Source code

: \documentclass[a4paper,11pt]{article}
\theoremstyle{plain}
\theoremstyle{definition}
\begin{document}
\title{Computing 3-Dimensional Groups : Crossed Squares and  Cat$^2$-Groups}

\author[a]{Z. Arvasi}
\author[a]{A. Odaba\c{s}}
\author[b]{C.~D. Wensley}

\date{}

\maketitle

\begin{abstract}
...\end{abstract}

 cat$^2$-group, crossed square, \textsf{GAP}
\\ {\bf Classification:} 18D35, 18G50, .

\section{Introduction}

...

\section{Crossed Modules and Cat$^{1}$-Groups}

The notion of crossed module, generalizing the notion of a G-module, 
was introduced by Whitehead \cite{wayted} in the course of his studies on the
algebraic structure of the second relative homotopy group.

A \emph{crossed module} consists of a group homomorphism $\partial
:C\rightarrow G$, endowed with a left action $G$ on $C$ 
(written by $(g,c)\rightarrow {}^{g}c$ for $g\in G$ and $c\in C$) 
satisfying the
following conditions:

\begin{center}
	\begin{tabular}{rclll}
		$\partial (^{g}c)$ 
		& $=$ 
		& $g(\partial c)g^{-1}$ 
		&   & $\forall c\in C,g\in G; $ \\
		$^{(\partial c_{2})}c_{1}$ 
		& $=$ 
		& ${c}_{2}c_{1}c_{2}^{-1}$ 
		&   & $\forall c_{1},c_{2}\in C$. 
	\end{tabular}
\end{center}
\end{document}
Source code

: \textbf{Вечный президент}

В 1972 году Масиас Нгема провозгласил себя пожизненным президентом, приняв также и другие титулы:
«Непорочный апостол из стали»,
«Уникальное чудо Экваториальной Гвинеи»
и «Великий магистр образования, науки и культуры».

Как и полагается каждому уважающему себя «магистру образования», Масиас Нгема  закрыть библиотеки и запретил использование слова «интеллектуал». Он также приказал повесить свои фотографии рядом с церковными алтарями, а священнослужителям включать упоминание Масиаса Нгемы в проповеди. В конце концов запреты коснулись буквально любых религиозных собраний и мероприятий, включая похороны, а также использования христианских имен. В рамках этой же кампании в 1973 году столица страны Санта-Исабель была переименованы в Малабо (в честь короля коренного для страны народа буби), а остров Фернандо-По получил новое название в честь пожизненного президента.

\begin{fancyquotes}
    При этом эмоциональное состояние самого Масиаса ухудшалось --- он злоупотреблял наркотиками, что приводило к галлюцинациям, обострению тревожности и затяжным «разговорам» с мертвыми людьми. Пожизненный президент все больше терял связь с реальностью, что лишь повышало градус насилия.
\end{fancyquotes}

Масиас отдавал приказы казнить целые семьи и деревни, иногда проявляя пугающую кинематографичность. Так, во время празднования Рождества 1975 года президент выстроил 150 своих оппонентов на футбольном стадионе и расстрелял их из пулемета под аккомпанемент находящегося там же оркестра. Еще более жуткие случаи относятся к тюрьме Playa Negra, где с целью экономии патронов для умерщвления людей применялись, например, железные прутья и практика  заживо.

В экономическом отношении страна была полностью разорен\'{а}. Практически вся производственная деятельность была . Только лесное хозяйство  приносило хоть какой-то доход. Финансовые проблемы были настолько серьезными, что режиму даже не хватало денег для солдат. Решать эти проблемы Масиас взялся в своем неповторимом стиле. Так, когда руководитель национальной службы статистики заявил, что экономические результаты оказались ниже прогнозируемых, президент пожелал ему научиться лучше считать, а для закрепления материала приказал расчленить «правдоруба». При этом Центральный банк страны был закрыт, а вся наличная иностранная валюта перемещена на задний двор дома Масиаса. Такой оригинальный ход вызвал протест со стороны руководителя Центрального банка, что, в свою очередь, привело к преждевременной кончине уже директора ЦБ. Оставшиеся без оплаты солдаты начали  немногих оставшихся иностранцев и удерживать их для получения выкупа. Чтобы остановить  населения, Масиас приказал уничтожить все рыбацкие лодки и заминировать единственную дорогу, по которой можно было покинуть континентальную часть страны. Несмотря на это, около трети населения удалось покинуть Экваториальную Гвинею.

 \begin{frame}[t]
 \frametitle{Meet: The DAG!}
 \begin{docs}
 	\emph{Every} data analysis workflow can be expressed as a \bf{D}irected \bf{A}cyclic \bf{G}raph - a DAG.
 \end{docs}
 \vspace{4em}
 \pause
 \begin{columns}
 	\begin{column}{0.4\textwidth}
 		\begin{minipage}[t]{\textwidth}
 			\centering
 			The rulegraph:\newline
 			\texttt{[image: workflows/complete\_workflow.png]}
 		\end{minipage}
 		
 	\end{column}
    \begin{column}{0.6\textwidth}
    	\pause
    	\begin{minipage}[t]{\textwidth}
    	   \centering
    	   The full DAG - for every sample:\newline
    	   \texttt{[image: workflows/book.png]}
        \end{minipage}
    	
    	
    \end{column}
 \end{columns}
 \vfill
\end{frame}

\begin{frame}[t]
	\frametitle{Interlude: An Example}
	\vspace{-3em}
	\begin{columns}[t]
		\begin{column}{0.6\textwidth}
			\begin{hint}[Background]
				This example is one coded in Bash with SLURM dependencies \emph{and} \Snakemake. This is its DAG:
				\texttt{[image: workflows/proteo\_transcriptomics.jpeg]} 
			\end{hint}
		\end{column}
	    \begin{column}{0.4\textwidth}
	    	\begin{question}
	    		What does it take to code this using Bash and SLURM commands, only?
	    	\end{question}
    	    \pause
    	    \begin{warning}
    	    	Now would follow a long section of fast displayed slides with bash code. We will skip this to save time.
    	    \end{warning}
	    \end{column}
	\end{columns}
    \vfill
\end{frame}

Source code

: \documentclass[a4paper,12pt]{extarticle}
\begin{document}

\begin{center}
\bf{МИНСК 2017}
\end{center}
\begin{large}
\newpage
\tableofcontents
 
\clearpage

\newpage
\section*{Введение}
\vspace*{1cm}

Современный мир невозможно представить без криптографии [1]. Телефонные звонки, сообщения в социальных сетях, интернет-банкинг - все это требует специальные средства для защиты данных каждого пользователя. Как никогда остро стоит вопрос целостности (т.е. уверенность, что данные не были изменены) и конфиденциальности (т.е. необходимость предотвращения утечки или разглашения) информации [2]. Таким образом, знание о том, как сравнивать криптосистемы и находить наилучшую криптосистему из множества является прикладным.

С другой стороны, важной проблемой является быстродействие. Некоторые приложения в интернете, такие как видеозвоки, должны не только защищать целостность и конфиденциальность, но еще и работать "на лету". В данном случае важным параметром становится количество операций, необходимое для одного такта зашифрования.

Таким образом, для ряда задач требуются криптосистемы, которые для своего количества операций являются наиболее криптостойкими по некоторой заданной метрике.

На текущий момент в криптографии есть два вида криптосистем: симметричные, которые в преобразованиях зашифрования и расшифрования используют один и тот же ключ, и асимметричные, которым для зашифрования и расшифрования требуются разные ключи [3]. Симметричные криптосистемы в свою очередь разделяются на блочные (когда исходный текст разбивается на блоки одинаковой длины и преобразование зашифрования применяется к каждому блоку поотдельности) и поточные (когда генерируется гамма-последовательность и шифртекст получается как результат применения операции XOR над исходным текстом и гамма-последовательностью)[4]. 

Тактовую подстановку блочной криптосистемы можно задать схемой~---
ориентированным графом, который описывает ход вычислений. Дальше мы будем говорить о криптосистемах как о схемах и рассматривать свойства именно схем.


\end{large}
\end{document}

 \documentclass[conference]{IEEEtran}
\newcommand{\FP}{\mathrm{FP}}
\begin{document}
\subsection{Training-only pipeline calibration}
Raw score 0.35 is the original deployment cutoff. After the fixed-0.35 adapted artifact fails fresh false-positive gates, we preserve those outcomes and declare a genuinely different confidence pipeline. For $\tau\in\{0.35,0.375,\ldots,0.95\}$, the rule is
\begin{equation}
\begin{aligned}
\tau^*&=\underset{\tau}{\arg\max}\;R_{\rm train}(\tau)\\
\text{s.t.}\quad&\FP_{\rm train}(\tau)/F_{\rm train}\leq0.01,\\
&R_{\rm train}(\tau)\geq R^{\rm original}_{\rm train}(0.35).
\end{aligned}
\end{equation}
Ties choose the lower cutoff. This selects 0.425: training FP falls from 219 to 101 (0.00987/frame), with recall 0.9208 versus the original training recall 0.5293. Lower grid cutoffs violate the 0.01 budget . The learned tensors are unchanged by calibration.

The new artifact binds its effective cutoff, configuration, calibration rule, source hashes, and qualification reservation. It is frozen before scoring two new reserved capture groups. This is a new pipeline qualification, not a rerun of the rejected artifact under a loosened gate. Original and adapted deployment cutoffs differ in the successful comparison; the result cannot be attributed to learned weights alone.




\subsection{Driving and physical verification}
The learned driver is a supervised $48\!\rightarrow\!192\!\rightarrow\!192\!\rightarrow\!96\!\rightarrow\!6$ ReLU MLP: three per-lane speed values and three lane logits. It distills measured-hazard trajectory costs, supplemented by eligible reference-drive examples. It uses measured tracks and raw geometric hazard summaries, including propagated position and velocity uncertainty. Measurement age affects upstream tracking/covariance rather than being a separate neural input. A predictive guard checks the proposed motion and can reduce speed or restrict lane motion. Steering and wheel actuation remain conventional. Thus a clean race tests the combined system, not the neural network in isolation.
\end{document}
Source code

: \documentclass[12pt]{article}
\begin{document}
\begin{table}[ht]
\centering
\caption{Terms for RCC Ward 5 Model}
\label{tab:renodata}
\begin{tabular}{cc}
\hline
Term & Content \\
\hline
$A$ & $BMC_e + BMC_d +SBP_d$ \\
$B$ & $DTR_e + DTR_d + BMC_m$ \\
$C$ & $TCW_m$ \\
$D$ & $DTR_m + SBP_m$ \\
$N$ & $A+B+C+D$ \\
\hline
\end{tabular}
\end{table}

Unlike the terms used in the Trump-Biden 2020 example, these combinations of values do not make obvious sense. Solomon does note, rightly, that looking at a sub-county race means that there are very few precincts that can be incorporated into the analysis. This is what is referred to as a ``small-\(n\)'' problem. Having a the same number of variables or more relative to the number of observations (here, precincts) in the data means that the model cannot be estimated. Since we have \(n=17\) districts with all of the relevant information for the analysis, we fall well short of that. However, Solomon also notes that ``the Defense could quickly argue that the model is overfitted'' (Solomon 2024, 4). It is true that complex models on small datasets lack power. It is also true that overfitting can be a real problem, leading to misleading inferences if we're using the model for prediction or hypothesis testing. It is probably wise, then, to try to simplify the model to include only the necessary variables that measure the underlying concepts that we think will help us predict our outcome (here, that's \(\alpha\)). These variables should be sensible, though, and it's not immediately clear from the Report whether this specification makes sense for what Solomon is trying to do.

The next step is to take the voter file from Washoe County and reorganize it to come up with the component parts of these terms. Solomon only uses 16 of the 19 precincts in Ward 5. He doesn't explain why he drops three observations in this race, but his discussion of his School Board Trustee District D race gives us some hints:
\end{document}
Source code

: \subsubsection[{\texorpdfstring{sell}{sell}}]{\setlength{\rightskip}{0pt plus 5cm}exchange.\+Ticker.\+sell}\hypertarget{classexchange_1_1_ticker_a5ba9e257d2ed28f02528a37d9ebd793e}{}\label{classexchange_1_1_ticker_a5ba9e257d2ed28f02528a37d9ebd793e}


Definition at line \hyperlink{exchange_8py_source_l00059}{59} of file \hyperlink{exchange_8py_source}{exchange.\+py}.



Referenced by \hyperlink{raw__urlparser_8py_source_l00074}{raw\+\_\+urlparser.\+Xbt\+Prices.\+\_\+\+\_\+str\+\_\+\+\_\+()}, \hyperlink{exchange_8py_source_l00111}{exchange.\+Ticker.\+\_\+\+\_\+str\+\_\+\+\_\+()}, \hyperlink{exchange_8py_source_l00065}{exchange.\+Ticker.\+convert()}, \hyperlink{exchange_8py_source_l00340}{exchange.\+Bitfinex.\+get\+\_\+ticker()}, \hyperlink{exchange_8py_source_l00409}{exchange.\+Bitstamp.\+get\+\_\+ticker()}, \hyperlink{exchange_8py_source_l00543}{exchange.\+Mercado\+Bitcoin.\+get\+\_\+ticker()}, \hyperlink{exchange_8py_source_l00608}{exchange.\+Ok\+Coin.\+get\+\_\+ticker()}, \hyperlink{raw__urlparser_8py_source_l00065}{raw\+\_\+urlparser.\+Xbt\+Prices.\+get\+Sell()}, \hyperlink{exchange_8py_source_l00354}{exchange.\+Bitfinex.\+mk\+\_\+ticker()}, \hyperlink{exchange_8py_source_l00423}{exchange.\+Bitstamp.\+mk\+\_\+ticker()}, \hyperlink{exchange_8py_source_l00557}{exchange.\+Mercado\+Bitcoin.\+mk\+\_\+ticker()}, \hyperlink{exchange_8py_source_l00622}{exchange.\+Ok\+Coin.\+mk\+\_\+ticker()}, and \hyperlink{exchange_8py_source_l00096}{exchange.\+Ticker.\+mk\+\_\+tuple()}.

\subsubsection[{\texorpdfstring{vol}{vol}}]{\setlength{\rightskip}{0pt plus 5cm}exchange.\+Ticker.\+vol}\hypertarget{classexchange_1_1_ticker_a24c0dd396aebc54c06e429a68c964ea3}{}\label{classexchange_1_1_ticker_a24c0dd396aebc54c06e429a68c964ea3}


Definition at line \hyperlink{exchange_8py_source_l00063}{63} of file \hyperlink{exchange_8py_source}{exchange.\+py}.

________________

• WHAT TO WORK ON: Go back to the start of the listing above. Reproduce each line exactly, ending with the line that contains "algebraic structure of".

• ANSWER SECTION:
Source code

: \documentclass[a4paper,11pt]{article}
\theoremstyle{plain}
\theoremstyle{definition}
\begin{document}
\title{Computing 3-Dimensional Groups : Crossed Squares and  Cat$^2$-Groups}

\author[a]{Z. Arvasi}
\author[a]{A. Odaba\c{s}}
\author[b]{C.~D. Wensley}

\date{}

\maketitle

\begin{abstract}
...\end{abstract}

 cat$^2$-group, crossed square, \textsf{GAP}
\\ {\bf Classification:} 18D35, 18G50, .

\section{Introduction}

...

\section{Crossed Modules and Cat$^{1}$-Groups}

The notion of crossed module, generalizing the notion of a G-module, 
was introduced by Whitehead \cite{wayted} in the course of his studies on the
algebraic structure of the second relative homotopy group.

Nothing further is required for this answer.